RECORDED DATA below:

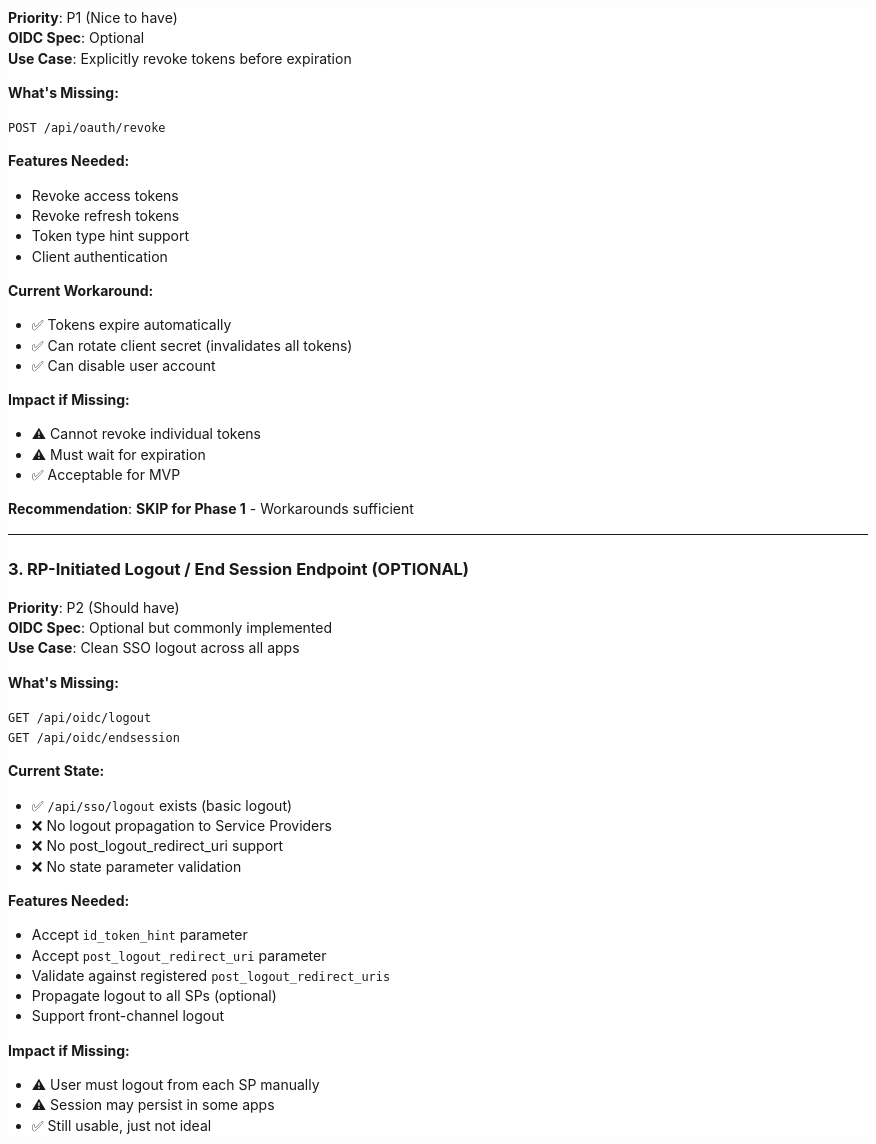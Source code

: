 **Priority**: P1 (Nice to have)  
**OIDC Spec**: Optional  
**Use Case**: Explicitly revoke tokens before expiration

**What's Missing:**
```
POST /api/oauth/revoke
```

**Features Needed:**
- Revoke access tokens
- Revoke refresh tokens
- Token type hint support
- Client authentication

**Current Workaround:**
- ✅ Tokens expire automatically
- ✅ Can rotate client secret (invalidates all tokens)
- ✅ Can disable user account

**Impact if Missing:**
- ⚠️ Cannot revoke individual tokens
- ⚠️ Must wait for expiration
- ✅ Acceptable for MVP

**Recommendation**: **SKIP for Phase 1** - Workarounds sufficient

---

### 3. **RP-Initiated Logout / End Session Endpoint** (OPTIONAL)

**Priority**: P2 (Should have)  
**OIDC Spec**: Optional but commonly implemented  
**Use Case**: Clean SSO logout across all apps

**What's Missing:**
```
GET /api/oidc/logout
GET /api/oidc/endsession
```

**Current State:**
- ✅ `/api/sso/logout` exists (basic logout)
- ❌ No logout propagation to Service Providers
- ❌ No post_logout_redirect_uri support
- ❌ No state parameter validation

**Features Needed:**
- Accept `id_token_hint` parameter
- Accept `post_logout_redirect_uri` parameter
- Validate against registered `post_logout_redirect_uris`
- Propagate logout to all SPs (optional)
- Support front-channel logout

**Impact if Missing:**
- ⚠️ User must logout from each SP manually
- ⚠️ Session may persist in some apps
- ✅ Still usable, just not ideal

End of RECORDED DATA.

• WORK ITEM: When you write out the data, keep every line exact and drop the pictures.

• TASK RESPONSE:
Source code

: **Priority**: P1 (Nice to have)  
**OIDC Spec**: Optional  
**Use Case**: Explicitly revoke tokens before expiration

**What's Missing:**
```
POST /api/oauth/revoke
```

**Features Needed:**
- Revoke access tokens
- Revoke refresh tokens
- Token type hint support
- Client authentication

**Current Workaround:**
- ✅ Tokens expire automatically
- ✅ Can rotate client secret (invalidates all tokens)
- ✅ Can disable user account

**Impact if Missing:**
- ⚠️ Cannot revoke individual tokens
- ⚠️ Must wait for expiration
- ✅ Acceptable for MVP

**Recommendation**: **SKIP for Phase 1** - Workarounds sufficient

---

### 3. **RP-Initiated Logout / End Session Endpoint** (OPTIONAL)

**Priority**: P2 (Should have)  
**OIDC Spec**: Optional but commonly implemented  
**Use Case**: Clean SSO logout across all apps

**What's Missing:**
```
GET /api/oidc/logout
GET /api/oidc/endsession
```

**Current State:**
- ✅ `/api/sso/logout` exists (basic logout)
- ❌ No logout propagation to Service Providers
- ❌ No post_logout_redirect_uri support
- ❌ No state parameter validation

**Features Needed:**
- Accept `id_token_hint` parameter
- Accept `post_logout_redirect_uri` parameter
- Validate against registered `post_logout_redirect_uris`
- Propagate logout to all SPs (optional)
- Support front-channel logout

**Impact if Missing:**
- ⚠️ User must logout from each SP manually
- ⚠️ Session may persist in some apps
- ✅ Still usable, just not ideal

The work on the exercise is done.